Evidence-Based Practice and Psychological Treatments: The Imperatives of Informed Consent 2016

Sly Saint

Senior Member (Voting Rights)
This article although not about ME/CFS has been cited in a number of papers:

Citations of:
Evidence-Based Practice and Psychological Treatments: The Imperatives of Informed Consent

https://philarchive.org/citations/BLEEPA


Conclusions
Therapists should decisively disavow the pervasive assumption that psychotherapies—although generally effective—carry no risk of harm, and that disclosure (or its omission) somehow carries a different moral valence for psychotherapy than for biomedical treatments.

Legally and morally, licensed clinical and counseling psychologists, psychiatrists, and other psychotherapists are duty-bound to eschew healthcare paternalism. Patients deserve to be fully informed if they are to make autonomous choices regarding psychological treatment modalities
https://www.frontiersin.org/articles/10.3389/fpsyg.2016.01170/full
 
NHS Talking Therapies – Doublethink Without Informed Consent

In practise clients begin their journey through NHS Talking Therapies at the promptings of the least qualified clinicians, Psychological Wellbeing Practitioners (PWPs). They are not trained therapists. I am not aware of this NHS service formally seeking any informed consent, it is likely unique in this regard. But the public have a right to know what they are letting themselves in for and the effectiveness of the said interventions. If pushed most PWPs would probably reiterate the mantra of its employer that 50% of people recover. But there has been no independent verification of this claim. Rather the best independent evidence suggests that the tip of the iceberg recover.
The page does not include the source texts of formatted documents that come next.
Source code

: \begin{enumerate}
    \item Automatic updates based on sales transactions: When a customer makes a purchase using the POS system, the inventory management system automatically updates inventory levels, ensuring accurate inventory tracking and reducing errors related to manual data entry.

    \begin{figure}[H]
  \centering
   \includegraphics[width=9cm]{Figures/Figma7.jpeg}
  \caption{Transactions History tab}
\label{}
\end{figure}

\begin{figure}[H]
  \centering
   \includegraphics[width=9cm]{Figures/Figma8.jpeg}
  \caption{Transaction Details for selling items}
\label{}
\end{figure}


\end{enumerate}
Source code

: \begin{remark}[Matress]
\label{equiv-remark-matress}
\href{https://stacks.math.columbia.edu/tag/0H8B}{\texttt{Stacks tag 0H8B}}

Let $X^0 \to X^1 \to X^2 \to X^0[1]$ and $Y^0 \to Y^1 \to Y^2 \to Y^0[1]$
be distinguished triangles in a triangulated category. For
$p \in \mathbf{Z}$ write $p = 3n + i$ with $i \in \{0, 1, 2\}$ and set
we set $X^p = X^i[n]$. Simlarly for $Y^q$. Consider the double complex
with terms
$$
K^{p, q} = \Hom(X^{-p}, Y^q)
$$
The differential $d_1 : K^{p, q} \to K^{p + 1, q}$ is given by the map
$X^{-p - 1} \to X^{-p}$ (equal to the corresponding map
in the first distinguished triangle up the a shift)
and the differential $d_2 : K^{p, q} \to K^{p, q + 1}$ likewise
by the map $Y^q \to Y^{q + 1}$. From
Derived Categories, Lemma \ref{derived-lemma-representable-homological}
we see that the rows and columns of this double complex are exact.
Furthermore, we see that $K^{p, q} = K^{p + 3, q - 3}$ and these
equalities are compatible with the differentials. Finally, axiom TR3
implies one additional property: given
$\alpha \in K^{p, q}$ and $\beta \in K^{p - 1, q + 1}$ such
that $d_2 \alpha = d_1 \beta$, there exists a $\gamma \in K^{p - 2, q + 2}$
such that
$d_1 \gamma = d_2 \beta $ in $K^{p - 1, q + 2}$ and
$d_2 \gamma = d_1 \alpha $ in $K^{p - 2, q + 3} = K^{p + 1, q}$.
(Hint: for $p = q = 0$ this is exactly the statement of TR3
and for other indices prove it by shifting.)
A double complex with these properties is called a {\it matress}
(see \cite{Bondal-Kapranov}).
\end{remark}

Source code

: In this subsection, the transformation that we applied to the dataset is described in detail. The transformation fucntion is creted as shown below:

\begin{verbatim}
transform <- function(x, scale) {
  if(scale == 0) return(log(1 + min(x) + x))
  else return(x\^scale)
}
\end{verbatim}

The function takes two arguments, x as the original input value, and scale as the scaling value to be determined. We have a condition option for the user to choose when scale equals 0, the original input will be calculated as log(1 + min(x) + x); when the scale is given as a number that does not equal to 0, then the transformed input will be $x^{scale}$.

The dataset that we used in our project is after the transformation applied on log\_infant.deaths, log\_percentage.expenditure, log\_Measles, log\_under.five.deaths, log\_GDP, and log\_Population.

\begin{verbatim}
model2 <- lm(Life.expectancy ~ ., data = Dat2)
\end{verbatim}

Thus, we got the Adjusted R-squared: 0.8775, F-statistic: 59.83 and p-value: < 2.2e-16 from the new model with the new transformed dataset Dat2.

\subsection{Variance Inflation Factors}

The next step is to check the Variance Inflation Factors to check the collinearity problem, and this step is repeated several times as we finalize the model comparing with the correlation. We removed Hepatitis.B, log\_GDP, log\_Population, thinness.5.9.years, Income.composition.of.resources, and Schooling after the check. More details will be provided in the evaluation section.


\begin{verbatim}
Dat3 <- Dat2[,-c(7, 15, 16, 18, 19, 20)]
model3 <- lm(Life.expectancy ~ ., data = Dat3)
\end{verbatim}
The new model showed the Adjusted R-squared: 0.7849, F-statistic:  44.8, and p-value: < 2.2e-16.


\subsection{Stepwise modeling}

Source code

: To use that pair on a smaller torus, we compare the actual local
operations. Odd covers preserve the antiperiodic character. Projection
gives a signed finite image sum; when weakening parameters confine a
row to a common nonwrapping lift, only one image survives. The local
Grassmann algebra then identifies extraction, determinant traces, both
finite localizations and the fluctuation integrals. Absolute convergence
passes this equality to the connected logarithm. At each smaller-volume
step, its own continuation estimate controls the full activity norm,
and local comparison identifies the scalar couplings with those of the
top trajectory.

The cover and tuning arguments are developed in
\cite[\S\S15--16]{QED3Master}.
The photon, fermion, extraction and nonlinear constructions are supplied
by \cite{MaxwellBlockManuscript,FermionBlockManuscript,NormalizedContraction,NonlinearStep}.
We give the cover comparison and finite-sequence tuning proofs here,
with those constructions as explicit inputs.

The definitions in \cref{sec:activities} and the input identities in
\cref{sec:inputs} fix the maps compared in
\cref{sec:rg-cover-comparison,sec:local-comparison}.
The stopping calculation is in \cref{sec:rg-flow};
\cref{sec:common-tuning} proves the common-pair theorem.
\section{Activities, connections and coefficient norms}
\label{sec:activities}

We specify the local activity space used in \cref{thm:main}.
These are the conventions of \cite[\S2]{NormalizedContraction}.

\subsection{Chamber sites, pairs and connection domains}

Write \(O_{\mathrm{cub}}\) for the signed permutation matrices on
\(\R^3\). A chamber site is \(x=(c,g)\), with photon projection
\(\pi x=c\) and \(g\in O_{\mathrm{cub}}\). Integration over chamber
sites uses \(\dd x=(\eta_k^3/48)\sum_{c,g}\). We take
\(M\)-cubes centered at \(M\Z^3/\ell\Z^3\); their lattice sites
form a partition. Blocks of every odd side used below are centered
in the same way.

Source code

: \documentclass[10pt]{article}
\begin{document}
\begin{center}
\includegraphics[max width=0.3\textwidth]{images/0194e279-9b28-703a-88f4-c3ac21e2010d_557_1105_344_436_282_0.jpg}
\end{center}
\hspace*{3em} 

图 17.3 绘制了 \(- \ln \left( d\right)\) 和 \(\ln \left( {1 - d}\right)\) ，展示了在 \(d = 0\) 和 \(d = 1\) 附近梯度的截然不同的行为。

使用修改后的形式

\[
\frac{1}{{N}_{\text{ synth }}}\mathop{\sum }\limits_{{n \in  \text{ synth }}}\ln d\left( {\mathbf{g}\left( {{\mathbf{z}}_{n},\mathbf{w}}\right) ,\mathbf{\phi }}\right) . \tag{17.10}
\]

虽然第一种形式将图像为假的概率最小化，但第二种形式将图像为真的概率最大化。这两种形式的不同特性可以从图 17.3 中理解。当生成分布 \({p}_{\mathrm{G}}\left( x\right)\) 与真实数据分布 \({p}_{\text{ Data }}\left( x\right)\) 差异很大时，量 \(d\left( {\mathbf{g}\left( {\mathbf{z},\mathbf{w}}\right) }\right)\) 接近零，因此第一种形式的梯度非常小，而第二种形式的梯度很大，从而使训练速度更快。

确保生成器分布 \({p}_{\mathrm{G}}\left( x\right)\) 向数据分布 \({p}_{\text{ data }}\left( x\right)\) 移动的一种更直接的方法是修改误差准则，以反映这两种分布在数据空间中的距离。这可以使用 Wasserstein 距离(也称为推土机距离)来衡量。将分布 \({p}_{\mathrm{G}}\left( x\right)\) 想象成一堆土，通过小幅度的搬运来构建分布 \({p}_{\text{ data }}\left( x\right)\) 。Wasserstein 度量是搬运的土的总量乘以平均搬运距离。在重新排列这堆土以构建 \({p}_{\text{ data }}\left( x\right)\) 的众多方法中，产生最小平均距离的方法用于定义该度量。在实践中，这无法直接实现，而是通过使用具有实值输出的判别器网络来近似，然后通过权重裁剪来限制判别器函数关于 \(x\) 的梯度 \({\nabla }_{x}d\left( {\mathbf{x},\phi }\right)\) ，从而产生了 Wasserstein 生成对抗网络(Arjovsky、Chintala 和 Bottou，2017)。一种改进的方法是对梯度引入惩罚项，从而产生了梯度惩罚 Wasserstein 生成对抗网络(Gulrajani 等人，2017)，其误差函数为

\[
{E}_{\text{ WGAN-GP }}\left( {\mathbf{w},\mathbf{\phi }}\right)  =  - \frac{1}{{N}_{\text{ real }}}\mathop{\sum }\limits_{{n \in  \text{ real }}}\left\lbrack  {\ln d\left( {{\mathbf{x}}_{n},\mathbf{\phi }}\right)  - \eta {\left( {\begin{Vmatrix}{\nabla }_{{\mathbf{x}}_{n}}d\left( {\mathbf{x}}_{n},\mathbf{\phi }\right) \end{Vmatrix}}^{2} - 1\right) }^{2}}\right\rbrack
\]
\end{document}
It would not be a sufficient justification for a PWPs action to claim that he/she was only doing/saying what most colleagues are doing. How can there even be an ‘informal’ informed consent if the PWP does not make it clear that they are not a trained therapist, there is an absence of transparency. Further it is doubtful that they have the expertise to advise clients of the sequelae of different pathways.